RECORDS SHOWN START

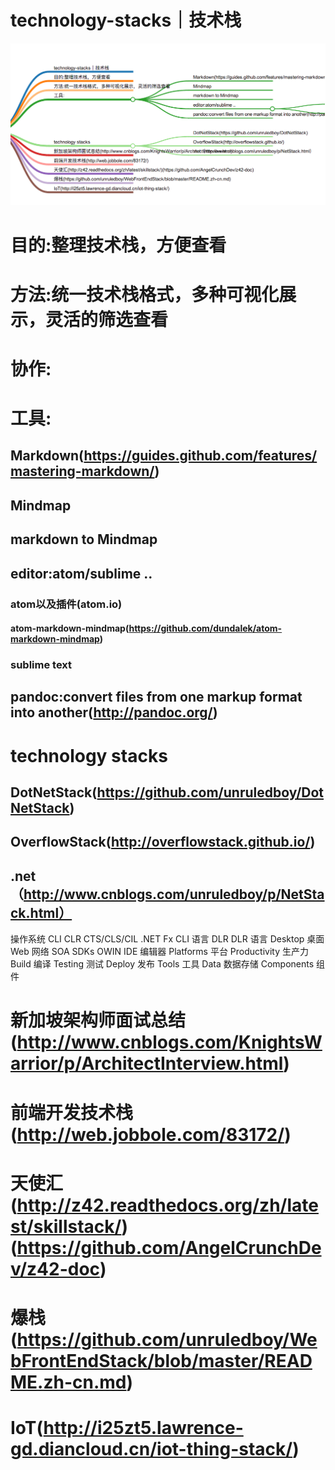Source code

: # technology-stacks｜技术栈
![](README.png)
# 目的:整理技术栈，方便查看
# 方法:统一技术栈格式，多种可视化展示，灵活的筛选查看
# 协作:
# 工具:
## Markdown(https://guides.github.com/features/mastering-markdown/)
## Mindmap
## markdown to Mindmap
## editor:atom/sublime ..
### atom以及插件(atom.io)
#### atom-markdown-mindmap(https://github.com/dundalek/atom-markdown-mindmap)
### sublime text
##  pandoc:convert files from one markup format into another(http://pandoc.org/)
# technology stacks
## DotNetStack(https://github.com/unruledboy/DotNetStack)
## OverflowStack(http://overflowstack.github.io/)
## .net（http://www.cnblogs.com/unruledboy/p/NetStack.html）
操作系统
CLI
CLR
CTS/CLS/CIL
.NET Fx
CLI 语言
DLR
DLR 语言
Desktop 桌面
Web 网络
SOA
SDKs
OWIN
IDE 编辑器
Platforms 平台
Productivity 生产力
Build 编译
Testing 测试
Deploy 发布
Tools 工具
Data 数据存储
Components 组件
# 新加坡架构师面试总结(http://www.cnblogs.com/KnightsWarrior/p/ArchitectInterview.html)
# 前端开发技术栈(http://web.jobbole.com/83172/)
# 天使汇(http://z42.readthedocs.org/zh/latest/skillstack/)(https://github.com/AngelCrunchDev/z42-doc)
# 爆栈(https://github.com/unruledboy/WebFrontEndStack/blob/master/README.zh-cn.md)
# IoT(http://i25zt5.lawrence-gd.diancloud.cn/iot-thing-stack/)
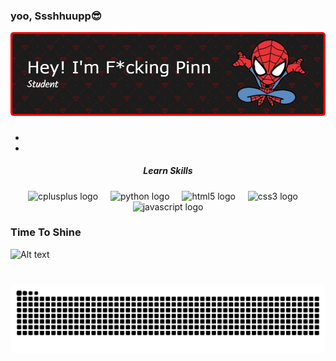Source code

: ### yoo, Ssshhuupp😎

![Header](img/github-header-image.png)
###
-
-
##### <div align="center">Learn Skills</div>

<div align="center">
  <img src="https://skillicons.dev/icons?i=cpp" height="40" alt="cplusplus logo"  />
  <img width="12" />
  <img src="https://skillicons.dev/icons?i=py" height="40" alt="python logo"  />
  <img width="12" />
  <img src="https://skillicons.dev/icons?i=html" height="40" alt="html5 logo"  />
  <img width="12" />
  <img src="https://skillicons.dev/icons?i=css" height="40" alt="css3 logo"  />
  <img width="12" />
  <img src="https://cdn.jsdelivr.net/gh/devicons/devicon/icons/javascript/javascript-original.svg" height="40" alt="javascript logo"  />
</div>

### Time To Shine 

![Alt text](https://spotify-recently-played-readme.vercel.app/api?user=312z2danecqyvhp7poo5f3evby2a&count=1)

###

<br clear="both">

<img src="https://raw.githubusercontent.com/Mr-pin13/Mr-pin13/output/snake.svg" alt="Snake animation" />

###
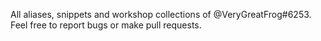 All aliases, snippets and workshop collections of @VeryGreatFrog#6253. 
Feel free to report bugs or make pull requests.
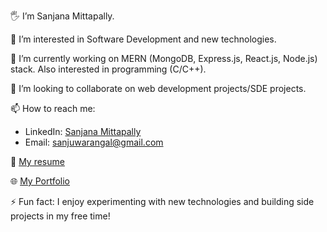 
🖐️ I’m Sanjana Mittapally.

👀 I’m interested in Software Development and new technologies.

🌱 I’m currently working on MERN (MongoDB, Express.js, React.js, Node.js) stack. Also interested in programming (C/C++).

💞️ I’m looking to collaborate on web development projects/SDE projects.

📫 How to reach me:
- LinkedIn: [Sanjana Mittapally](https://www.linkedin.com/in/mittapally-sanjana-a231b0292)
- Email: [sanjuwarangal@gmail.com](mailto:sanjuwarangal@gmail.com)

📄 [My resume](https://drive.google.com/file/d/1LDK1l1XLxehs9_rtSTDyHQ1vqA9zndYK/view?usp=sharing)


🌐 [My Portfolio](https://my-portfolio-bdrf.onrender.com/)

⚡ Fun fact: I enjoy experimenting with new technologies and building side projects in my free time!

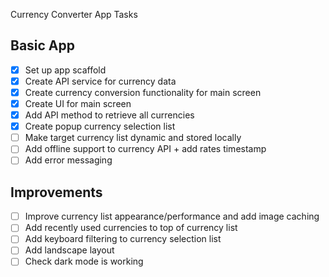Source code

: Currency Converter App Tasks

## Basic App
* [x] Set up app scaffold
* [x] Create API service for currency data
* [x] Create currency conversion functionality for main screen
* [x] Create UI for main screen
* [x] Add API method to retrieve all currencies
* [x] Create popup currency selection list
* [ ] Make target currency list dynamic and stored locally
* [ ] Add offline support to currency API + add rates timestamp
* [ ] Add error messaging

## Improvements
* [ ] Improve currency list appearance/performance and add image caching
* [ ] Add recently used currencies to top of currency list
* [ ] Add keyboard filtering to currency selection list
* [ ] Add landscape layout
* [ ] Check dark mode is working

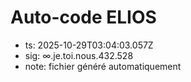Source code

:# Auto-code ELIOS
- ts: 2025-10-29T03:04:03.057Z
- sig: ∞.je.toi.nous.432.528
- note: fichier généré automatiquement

RECORDS SHOWN END

# [ABOUT THIS EXERCISE]
Lines holding "markdown" in the data above: copy each of them.

# [ANSWER SPACE]
## Markdown(https://guides.github.com/features/mastering-markdown/)
## markdown to Mindmap
#### atom-markdown-mindmap(https://github.com/dundalek/atom-markdown-mindmap)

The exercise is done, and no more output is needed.